Floods forced thousands of residents to flee communities near the Dnipro River in southern Ukraine after the destruction of the Russian-controlled Kakhovka Dam released a flood of water from an upstream reservoir.
An estimated 16,000 people have been affected on the Ukrainian-controlled west side of the river, while 25,000 people living under Russian control on the east bank are at risk, according to Ukrainian officials.
The disaster increased pressure on a frontline zone already deeply scarred by the full-scale invasion of Russia. United Nations Secretary-General António Guterres called it a “monumental humanitarian, economic and environmental catastrophe” and “another example of the terrible cost of war to the people”.
Rescue workers fight in the middle of the war.
Ukrainian rescue workers were trying to rescue people from the floods downstream of the dam in the Kherson region, although Russian forces have launched around 70 attacks on the city since the dam ruptured, regional military administration chief Oleksandr Prokudin said on Wednesday. The city has been under constant fire since Ukraine pushed Russian troops back across the Dnipro River last year.
On the east side of the river, which is under Russian control, four villages — Korsunka, Krynky, Kozachi Laheri and Dnipryany — have been flooded, Russian-installed mayor of Nova Kakhovka Vladimir Leontiev told the Russian newspaper Izvestia. He said 17 of the approximately 900 people rescued had been picked up from the roofs of their homes.
In telephone interviews organized by a group distributing humanitarian aid in the village of Antonivka, residents described watching the rising water trickle from house to house. They said they kept their distance from the river bank, where Russian snipers had fired on local residents on the opposite side in the past.
Mykolayiv, a Black Sea port city already under pressure as a hub for people fleeing the fighting, and other nearby cities are now providing shelter for the new evacuees.
An increasing number of casualties and damages.
Water levels in the city of Kherson are expected to rise another meter or so before falling, Mr Prokudin said. More than 1,800 homes were flooded in Ukraine-controlled areas and more than 1,400 people were evacuated, he said.
At least seven people have been reported missing, Russia’s state news agency Tass reported, citing Mr Leontiev, the Russian-installed mayor of Nova Kakhovka.

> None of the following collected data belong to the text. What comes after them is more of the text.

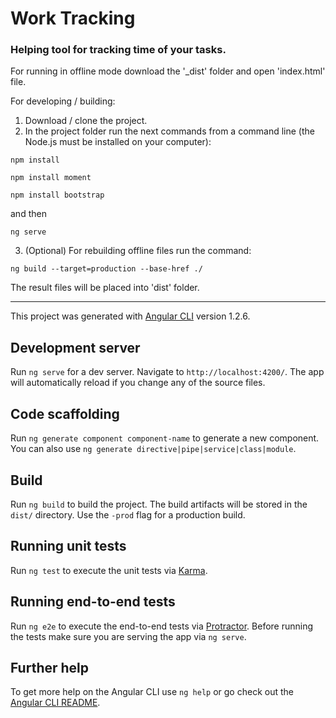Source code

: # Work Tracking

<h3>Helping tool for tracking time of your tasks.</h3>

For running in offline mode download the '\_dist' folder and open 'index.html' file.

For developing / building:

1. Download / clone the project.
2. In the project folder run the next commands from a command line (the Node.js must be installed on your computer):

<code>npm install</code>

<code>npm install moment</code>

<code>npm install bootstrap</code>

and then

<code>ng serve</code>

3. (Optional) For rebuilding offline files run the command:

<code>ng build --target=production --base-href .\/</code>

The result files will be placed into 'dist' folder.

<hr>

This project was generated with [Angular CLI](https://github.com/angular/angular-cli) version 1.2.6.

## Development server

Run `ng serve` for a dev server. Navigate to `http://localhost:4200/`. The app will automatically reload if you change any of the source files.

## Code scaffolding

Run `ng generate component component-name` to generate a new component. You can also use `ng generate directive|pipe|service|class|module`.

## Build

Run `ng build` to build the project. The build artifacts will be stored in the `dist/` directory. Use the `-prod` flag for a production build.

## Running unit tests

Run `ng test` to execute the unit tests via [Karma](https://karma-runner.github.io).

## Running end-to-end tests

Run `ng e2e` to execute the end-to-end tests via [Protractor](http://www.protractortest.org/).
Before running the tests make sure you are serving the app via `ng serve`.

## Further help

To get more help on the Angular CLI use `ng help` or go check out the [Angular CLI README](https://github.com/angular/angular-cli/blob/master/README.md).
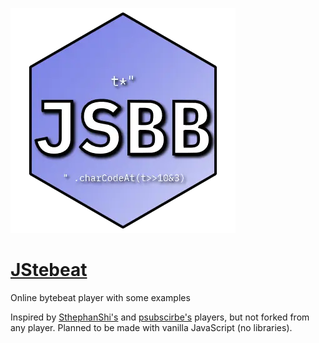 [![JStebeat logo](jstebeat-logo.webp)](https://butterroach.github.io/jstebeat/)

# [JStebeat](https://butterroach.github.io/jstebeat/)

Online bytebeat player with some examples

Inspired by [SthephanShi's](https://www.dollchan.net/bytebeat) and [psubscirbe's](https://psubscirbe-bytebeat.neocities.org/) players, but not forked from any player.
Planned to be made with vanilla JavaScript (no libraries).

Ukraine’s agriculture minister said that 94 percent of agricultural irrigation systems in the Kherson region, 74 percent in the Zaporizhia region and 30 percent in the Dnipropetrovsk region would remain without a water source.
President Volodymyr Zelenskyy said that “hundreds of thousands of people do not have normal access to drinking water”.
Ukraine says the hydroelectric power plant next to the destroyed dam cannot be restored, but that is unlikely to hit the country seriously as the power plant, which has been under Russian occupation since March last year, has not been connected to the grid since October.
Ukrainian officials and the United Nations nuclear regulatory agency also said the Zaporizhia nuclear power plant, located on the reservoir above the dam, is not at risk of a meltdown. A large pond at the power plant contains enough water to cool the reactors “for a few months,” the International Atomic Energy Agency said in a statement.
Trade debt between Russia and Ukraine.
Ukraine blamed Russia for the breach, saying there was an explosion in an engine room, with Mr Zelenskyy calling “Russian terrorists”. Russia claimed that Ukrainian forces carried out “sabotage”.
Engineering and munitions experts said a deliberate internal explosion was the most likely cause of the destruction, although structural failure or an attack from outside the dam were possible but less plausible. In the middle of a war zone, there is little prospect of an independent investigation.
The dam, which lies on the front line between Ukraine and Russia, is about 270 kilometers southwest of villages in the Donetsk region, where intensified Ukrainian attacks in recent days have been interpreted by American officials as a possible signal for a broader counteroffensive to begin. According to military experts, the flooding could divert attention and resources from both sides from this counteroffensive.